Start With AI Ownership
Every enterprise AI program needs named owners before it needs more tools. Assign an executive sponsor, a day-to-day platform owner, security owner, legal or compliance reviewer, finance owner, and department owners for each major business unit. The goal is to avoid a common failure mode: IT buys an AI tool, security worries about data leakage, finance sees unexpected cost growth, and business teams keep adopting tools without a shared operating model.
Build an AI Inventory
Create a current inventory of approved and unapproved AI usage. Include ChatGPT, Claude, Gemini, Microsoft Copilot, Google Gemini for Workspace, browser extensions, meeting bots, AI writing tools, AI coding tools, model APIs, internal agents, and tools connected through OAuth. For each item, record owner, users, data touched, model provider, retention terms, authentication method, and whether usage is logged. You cannot govern tools and agents you cannot see.
Classify AI Use Cases by Risk
Separate low-risk drafting and summarization from higher-risk workflows involving customer data, employee data, financial decisions, legal review, clinical information, production code, security actions, or external communications. Use a simple tiering model: allowed, allowed with controls, requires review, and prohibited. This makes policy understandable for non-technical teams and helps avoid one-size-fits-all governance that blocks harmless work while missing high-risk usage.
Define Data Rules
Set plain rules for what data may be used with which AI tools. Public information and non-sensitive internal content may be allowed in more places. Customer PII, PHI, employee records, financial information, secrets, legal matter information, and unreleased strategy should require approved environments, masking, or blocking. Connect these rules to sensitive data protection so the policy is enforced in the moment, not only written in a document.

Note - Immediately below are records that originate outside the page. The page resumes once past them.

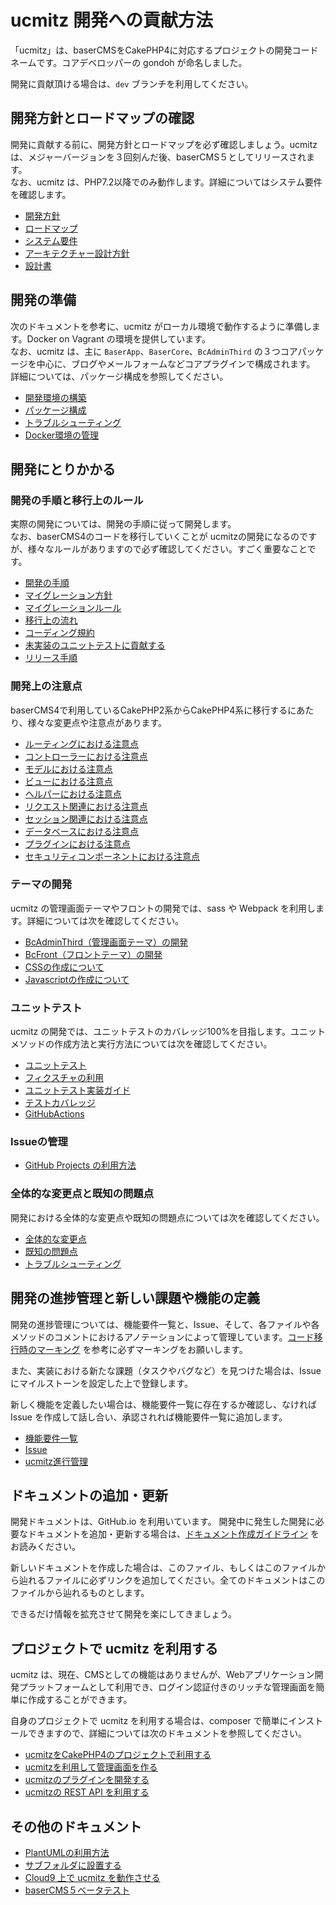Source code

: # ucmitz 開発への貢献方法

「ucmitz」は、baserCMSをCakePHP4に対応するプロジェクトの開発コードネームです。コアデベロッパーの gondoh が命名しました。  

開発に貢献頂ける場合は、`dev` ブランチを利用してください。

## 開発方針とロードマップの確認

開発に貢献する前に、開発方針とロードマップを必ず確認しましょう。ucmitz は、メジャーバージョンを３回刻んだ後、baserCMS５としてリリースされます。  
なお、ucmitz は、PHP7.2以降でのみ動作します。詳細についてはシステム要件を確認します。
- [開発方針](https://docs.google.com/document/d/1QAmScc65CwMyn8QuwWKE9q_8HnSKcW9oefI9RrHoUYY/edit)
- [ロードマップ](https://docs.google.com/spreadsheets/d/1TZ71-O_9KiQM9xAB_a_jnSFVrH2dsyKowMLkyGLcI9g/edit#gid=2131306554)
- [システム要件](./basic/system)
- [アーキテクチャー設計方針](./basic/architecture_design_policy)
- [設計書](./specification/index)

## 開発の準備

次のドキュメントを参考に、ucmitz がローカル環境で動作するように準備します。Docker on Vagrant の環境を提供しています。  
なお、ucmitz は、主に `BaserApp`、`BaserCore`、`BcAdminThird` の３つコアパッケージを中心に、ブログやメールフォームなどコアプラグインで構成されます。
詳細については、パッケージ構成を参照してください。

- [開発環境の構築](./preparation/environment)
- [パッケージ構成](./basic/package)
- [トラブルシューティング](./etc/troubleshooting)
- [Docker環境の管理](./etc/docker)

## 開発にとりかかる
### 開発の手順と移行上のルール

実際の開発については、開発の手順に従って開発します。  
なお、baserCMS4のコードを移行していくことが ucmitzの開発になるのですが、様々なルールがありますので必ず確認してください。すごく重要なことです。
- [開発の手順](./regulation/procedure)
- [マイグレーション方針](./regulation/migration_policy)
- [マイグレーションルール](./regulation/migration_rule)
- [移行上の流れ](./development/migration/migration_flow)
- [コーディング規約](./regulation/coding_rule)
- [未実装のユニットテストに貢献する](./test/unimplemented_unittest)
- [リリース手順](./regulation/release)

### 開発上の注意点
baserCMS4で利用しているCakePHP2系からCakePHP4系に移行するにあたり、様々な変更点や注意点があります。

- [ルーティングにおける注意点](./development/migration/routing)
- [コントローラーにおける注意点](./development/migration/controller)
- [モデルにおける注意点](./development/migration/model)
- [ビューにおける注意点](./development/migration/view)
- [ヘルパーにおける注意点](./development/migration/helper)
- [リクエスト関連における注意点](./development/migration/request)
- [セッション関連における注意点](./development/migration/session)
- [データベースにおける注意点](./development/migration/database)
- [プラグインにおける注意点](./development/migration/database)
- [セキュリティコンポーネントにおける注意点](./development/migration/security)

### テーマの開発
ucmitz の管理画面テーマやフロントの開発では、sass や Webpack を利用します。詳細については次を確認してください。

- [BcAdminThird（管理画面テーマ）の開発](./development/frontend/bc-admin-third)
- [BcFront（フロントテーマ）の開発](./development/frontend/bc-front)
- [CSSの作成について](./development/frontend/css)
- [Javascriptの作成について](./development/frontend/javascript)

### ユニットテスト
ucmitz の開発では、ユニットテストのカバレッジ100%を目指します。ユニットメソッドの作成方法と実行方法については次を確認してください。

- [ユニットテスト](./test/unittest)
- [フィクスチャの利用](./test/fixture)
- [ユニットテスト実装ガイド](./test/unittest_guide)
- [テストカバレッジ](./test/coverage)
- [GitHubActions](./test/github_actions)

### Issueの管理
- [GitHub Projects の利用方法](./etc/github_projects)

### 全体的な変更点と既知の問題点
開発における全体的な変更点や既知の問題点については次を確認してください。

- [全体的な変更点](./development/changed)
- [既知の問題点](./development/problem)
- [トラブルシューティング](./etc/troubleshooting)

## 開発の進捗管理と新しい課題や機能の定義
開発の進捗管理については、機能要件一覧と、Issue、そして、各ファイルや各メソッドのコメントにおけるアノテーションによって管理しています。[コード移行時のマーキング](./regulation/migration_rule#コード移行時のマーキング) を参考に必ずマーキングをお願いします。  

また、実装における新たな課題（タスクやバグなど）を見つけた場合は、Issue にマイルストーンを設定した上で登録します。  

新しく機能を定義したい場合は、機能要件一覧に存在するか確認し、なければ Issue を作成して話し合い、承認されれば機能要件一覧に追加します。

- [機能要件一覧](https://docs.google.com/spreadsheets/d/1YT5PuZQdDNU0wrZdqYbh74KuLSw1SIt4_EKwPWOfDKA/edit#gid=0) 
- [Issue](https://github.com/baserproject/ucmitz/issues)
- [ucmitz進行管理](https://docs.google.com/spreadsheets/d/1EGxMk-dy8WIg2NmgOKsS_fBXqDB6oJky9M0mB7TADEk/edit#gid=938641024)

## ドキュメントの追加・更新
開発ドキュメントは、GitHub.io を利用いています。
開発中に発生した開発に必要なドキュメントを追加・更新する場合は、[ドキュメント作成ガイドライン](./gudeline) をお読みください。

新しいドキュメントを作成した場合は、このファイル、もしくはこのファイルから辿れるファイルに必ずリンクを追加してください。全てのドキュメントはこのファイルから辿れるものとします。  

できるだけ情報を拡充させて開発を楽にしてきましょう。

## プロジェクトで ucmitz を利用する
ucmitz は、現在、CMSとしての機能はありませんが、Webアプリケーション開発プラットフォームとして利用でき、ログイン認証付きのリッチな管理画面を簡単に作成することができます。

自身のプロジェクトで ucmitz を利用する場合は、composer で簡単にインストールできますので、詳細については次のドキュメントを参照してください。

- [ucmitzをCakePHP4のプロジェクトで利用する](https://github.com/baserproject/ucmitz/wiki/ucmitz%E3%82%92CakePHP4%E3%81%AE%E3%83%97%E3%83%AD%E3%82%B8%E3%82%A7%E3%82%AF%E3%83%88%E3%81%A7%E5%88%A9%E7%94%A8%E3%81%99%E3%82%8B)
- [ucmitzを利用して管理画面を作る](https://github.com/baserproject/ucmitz/wiki/ucmitz%E3%82%92%E5%88%A9%E7%94%A8%E3%81%97%E3%81%A6%E7%AE%A1%E7%90%86%E7%94%BB%E9%9D%A2%E3%82%92%E4%BD%9C%E3%82%8B)
- [ucmitzのプラグインを開発する](https://github.com/baserproject/ucmitz/wiki/ucmitz%E3%81%AE%E3%83%97%E3%83%A9%E3%82%B0%E3%82%A4%E3%83%B3%E3%82%92%E9%96%8B%E7%99%BA%E3%81%99%E3%82%8B)
- [ucmitzの REST API を利用する](https://github.com/baserproject/ucmitz/wiki/ucmitz%E3%81%AE-REST-API-%E3%82%92%E5%88%A9%E7%94%A8%E3%81%99%E3%82%8B)

## その他のドキュメント
- [PlantUMLの利用方法](./etc/plant_uml)
- [サブフォルダに設置する](./etc/subfolder)
- [Cloud9 上で ucmitz を動作させる](./etc/cloud9)
- [baserCMS５ベータテスト](./beta_test)

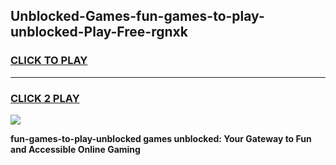 
## Unblocked-Games-fun-games-to-play-unblocked-Play-Free-rgnxk
<h3>
<a href="https://premium76.site?title=fun-games-to-play-unblocked&ref=17A">CLICK TO PLAY</a></h3>
<hr>

<h3>
<a href="https://premium76.site?title=fun-games-to-play-unblocked&ref=17A">CLICK 2 PLAY</a>
  
</h3>

<a href="https://premium76.site?title=fun-games-to-play-unblocked&ref=17A"><img src="https://clearcache.store/games.png"></a>


**fun-games-to-play-unblocked games unblocked: Your Gateway to Fun and Accessible Online Gaming**
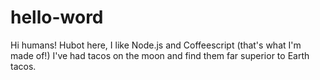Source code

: hello-word
===========

Hi humans!
Hubot here, I like Node.js and Coffeescript (that's what I'm made of!)
I've had tacos on the moon and find them far superior to Earth tacos.
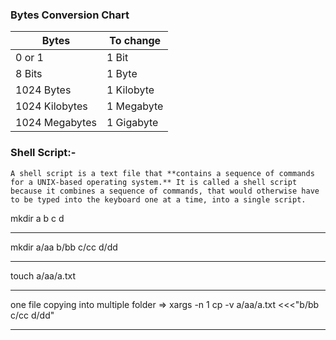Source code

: ### Bytes Conversion Chart

| Bytes          | To change  |
| -------------- | ---------- |
| 0 or 1         | 1 Bit      |
| 8 Bits         | 1 Byte     |
| 1024 Bytes     | 1 Kilobyte |
| 1024 Kilobytes | 1 Megabyte |
| 1024 Megabytes | 1 Gigabyte |

### Shell Script:-
    A shell script is a text file that **contains a sequence of commands for a UNIX-based operating system.** It is called a shell script because it combines a sequence of commands, that would otherwise have to be typed into the keyboard one at a time, into a single script.

mkdir a b c d

---

mkdir a/aa b/bb c/cc d/dd

---

touch a/aa/a.txt

---

one file copying into multiple folder =>
xargs -n 1 cp -v a/aa/a.txt <<<"b/bb c/cc d/dd"

---
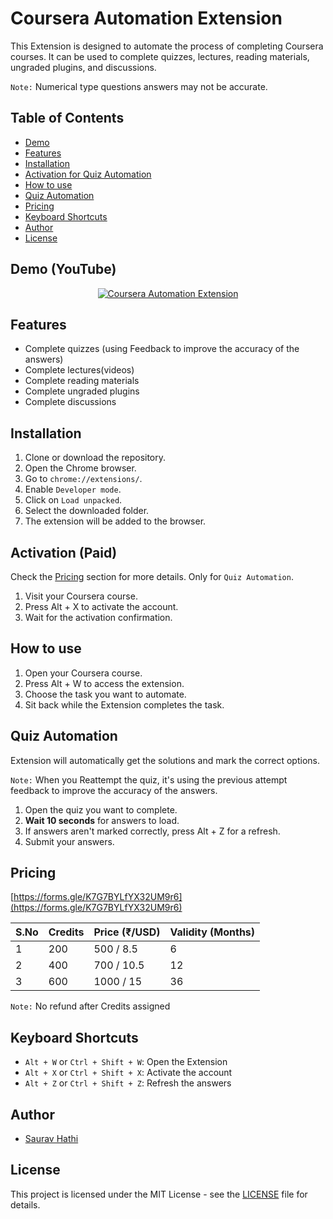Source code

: # Coursera Automation Extension

This Extension is designed to automate the process of completing Coursera courses. It can be used to complete quizzes, lectures, reading materials, ungraded plugins, and discussions.

`Note:` Numerical type questions answers may not be accurate.

## Table of Contents
- [Demo](#demo)
- [Features](#features)
- [Installation](#installation)
- [Activation for Quiz Automation](#activation-paid)
- [How to use](#how-to-use)
- [Quiz Automation](#quiz-automation)
- [Pricing](#pricing)
- [Keyboard Shortcuts](#keyboard-shortcuts)
- [Author](#author)
- [License](#license)

## Demo (YouTube)

<div align="center">
  <a href="https://youtu.be/jKkWUVLRLnE"><img src="https://i.ytimg.com/vi/jKkWUVLRLnE/hqdefault.jpg" alt="Coursera Automation Extension"></a>
</div>

## Features

- Complete quizzes (using Feedback to improve the accuracy of the answers)
- Complete lectures(videos)
- Complete reading materials
- Complete ungraded plugins
- Complete discussions

## Installation

1. Clone or download the repository.
2. Open the Chrome browser.
3. Go to `chrome://extensions/`.
4. Enable `Developer mode`.
5. Click on `Load unpacked`.
6. Select the downloaded folder.
7. The extension will be added to the browser.

## Activation (Paid)

Check the [Pricing](#pricing) section for more details.
Only for `Quiz Automation`.

1. Visit your Coursera course.
2. Press Alt + X to activate the account.
3. Wait for the activation confirmation.

## How to use

1. Open your Coursera course.
2. Press Alt + W to access the extension.
3. Choose the task you want to automate.
4. Sit back while the Extension completes the task.

## Quiz Automation

Extension will automatically get the solutions and mark the correct options.

`Note:` When you Reattempt the quiz, it's using the previous attempt feedback to improve the accuracy of the answers.

1. Open the quiz you want to complete.
2. **Wait 10 seconds** for answers to load.
3. If answers aren't marked correctly, press Alt + Z for a refresh.
4. Submit your answers.

## Pricing

[https://forms.gle/K7G7BYLfYX32UM9r6](https://forms.gle/K7G7BYLfYX32UM9r6)

| S.No | Credits | Price (₹/USD)     | Validity (Months) |
|------|---------|-------------------|--------------------|
| 1    | 200     | 500 / 8.5         | 6                  |
| 2    | 400     | 700 / 10.5        | 12                 |
| 3    | 600     | 1000 / 15         | 36                 |

`Note:` No refund after Credits assigned

## Keyboard Shortcuts

- `Alt + W` or `Ctrl + Shift + W`: Open the Extension
- `Alt + X` or `Ctrl + Shift + X`: Activate the account
- `Alt + Z` or `Ctrl + Shift + Z`: Refresh the answers

## Author

- [Saurav Hathi](https://github.com/sauravhathi)

## License

This project is licensed under the MIT License - see the [LICENSE](https://github.com/sauravhathi/coursera-automation-extension/blob/master/LICENSE) file for details.
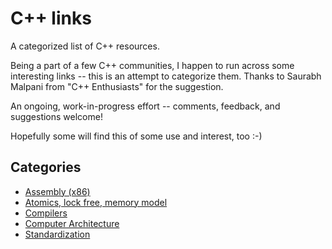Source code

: # C++ links

A categorized list of C++ resources.

Being a part of a few C++ communities, I happen to run across some interesting links -- this is an attempt to categorize them. Thanks to Saurabh Malpani from "C++ Enthusiasts" for the suggestion.

An ongoing, work-in-progress effort -- comments, feedback, and suggestions welcome!

Hopefully some will find this of some use and interest, too :-)

## Categories

- [Assembly (x86)](assembly.x86.md)
- [Atomics, lock free, memory model](atomics.lockfree.memory_model.md)
- [Compilers](compilers.md)
- [Computer Architecture](comparch.md)
- [Standardization](std.md)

Control Access and Model Choice
Not every team needs the same models or the same privileges. Use role-based access to decide who can use expensive frontier models, who can create workflows, who can connect data sources, who can deploy agents, who can approve exceptions, and who can view audit logs. Model access should reflect task risk, cost, and department needs rather than defaulting every employee to every available model.
Log the Evidence You Will Need Later
Audit logs should capture user identity, model, tool, timestamp, prompt category, data protection events, policy decisions, cost, and administrative changes. For higher-risk workflows, logs may also need prompt and response records with appropriate privacy controls. The practical question is simple: if legal, security, finance, or an auditor asks what happened, can you reconstruct the decision without guessing?
Set Budgets Before Usage Scales
AI cost governance works best before spend becomes political. Set budgets by department, workspace, model tier, or project. Alert managers before limits are reached, review high-cost workflows, and route routine tasks to cheaper models when quality does not suffer. Department budgets make AI spending visible to the teams creating the demand, which is the first step toward sustainable adoption.